Walking deeper inside, there was a rock-climbing setup – which seemed to cater only for the kids – and a cordoned off section with cones arranged all around and a couple of Proton Sagas parked inside. It was a defensive driving circuit, but I skipped it because I was told that we would only be riding as passengers.
On my way out, I walked past a tent setup to conduct sales activities for Proton cars, with a Gen.2 CPS, Saga 1.3 and a Persona IAFM on display. My request for a test drive for the CPS variant of either the Gen.2 or Waja was turned down because the Centre of Excellence only has test cars for the Saga and Persona.

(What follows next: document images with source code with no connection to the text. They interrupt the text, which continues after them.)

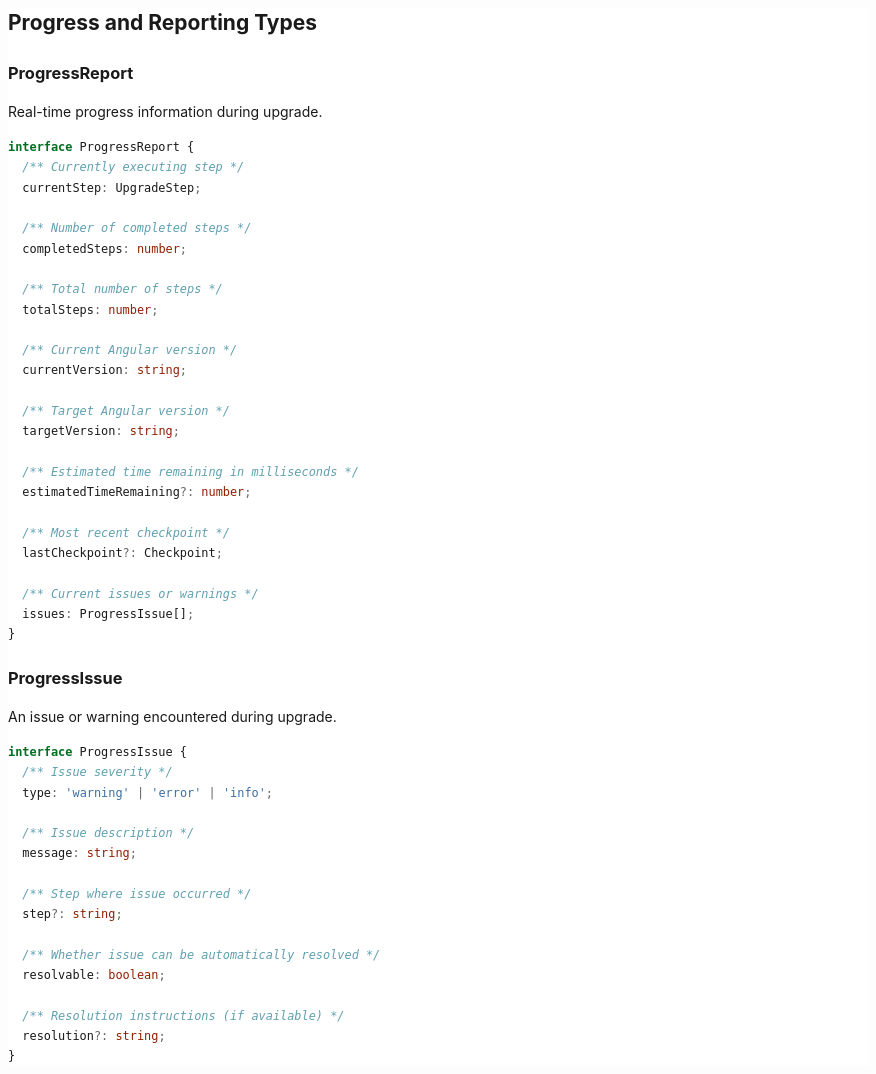 ## Progress and Reporting Types

### ProgressReport

Real-time progress information during upgrade.

```typescript
interface ProgressReport {
  /** Currently executing step */
  currentStep: UpgradeStep;
  
  /** Number of completed steps */
  completedSteps: number;
  
  /** Total number of steps */
  totalSteps: number;
  
  /** Current Angular version */
  currentVersion: string;
  
  /** Target Angular version */
  targetVersion: string;
  
  /** Estimated time remaining in milliseconds */
  estimatedTimeRemaining?: number;
  
  /** Most recent checkpoint */
  lastCheckpoint?: Checkpoint;
  
  /** Current issues or warnings */
  issues: ProgressIssue[];
}
```

### ProgressIssue

An issue or warning encountered during upgrade.

```typescript
interface ProgressIssue {
  /** Issue severity */
  type: 'warning' | 'error' | 'info';
  
  /** Issue description */
  message: string;
  
  /** Step where issue occurred */
  step?: string;
  
  /** Whether issue can be automatically resolved */
  resolvable: boolean;
  
  /** Resolution instructions (if available) */
  resolution?: string;
}
```
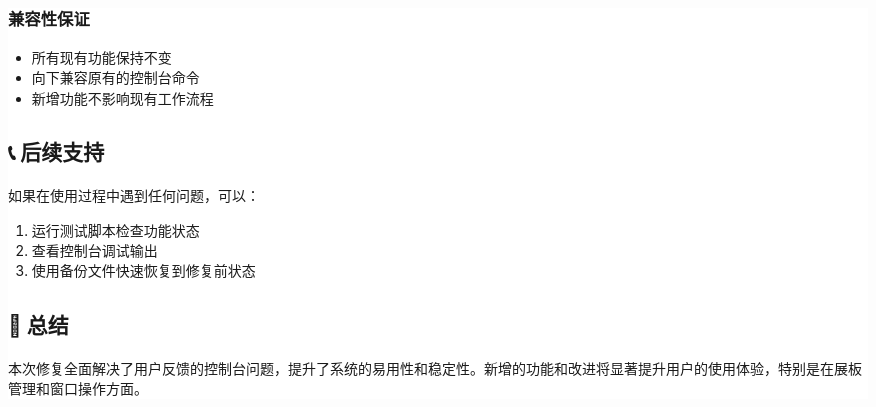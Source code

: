 ### 兼容性保证
- 所有现有功能保持不变
- 向下兼容原有的控制台命令
- 新增功能不影响现有工作流程

## 📞 后续支持

如果在使用过程中遇到任何问题，可以：

1. 运行测试脚本检查功能状态
2. 查看控制台调试输出
3. 使用备份文件快速恢复到修复前状态

## 🎉 总结

本次修复全面解决了用户反馈的控制台问题，提升了系统的易用性和稳定性。新增的功能和改进将显著提升用户的使用体验，特别是在展板管理和窗口操作方面。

I don’t hold the salesman to blame, but the headquarters of Proton’s sales arm does not have an excuse for not having a complete lineup of test cars available. The omission is more glaring when one considers that the Waja and Gen.2 CPS are essentially flagship models of Proton’s current lineup.
Due to personal commitments, I did not get to stay too long here. However, from my brief observations, I do praise Proton Edar for organising a health-themed car event. It was a creative idea at the very least, and considering the size of the crowd it attracted, PE ought to be very pleased.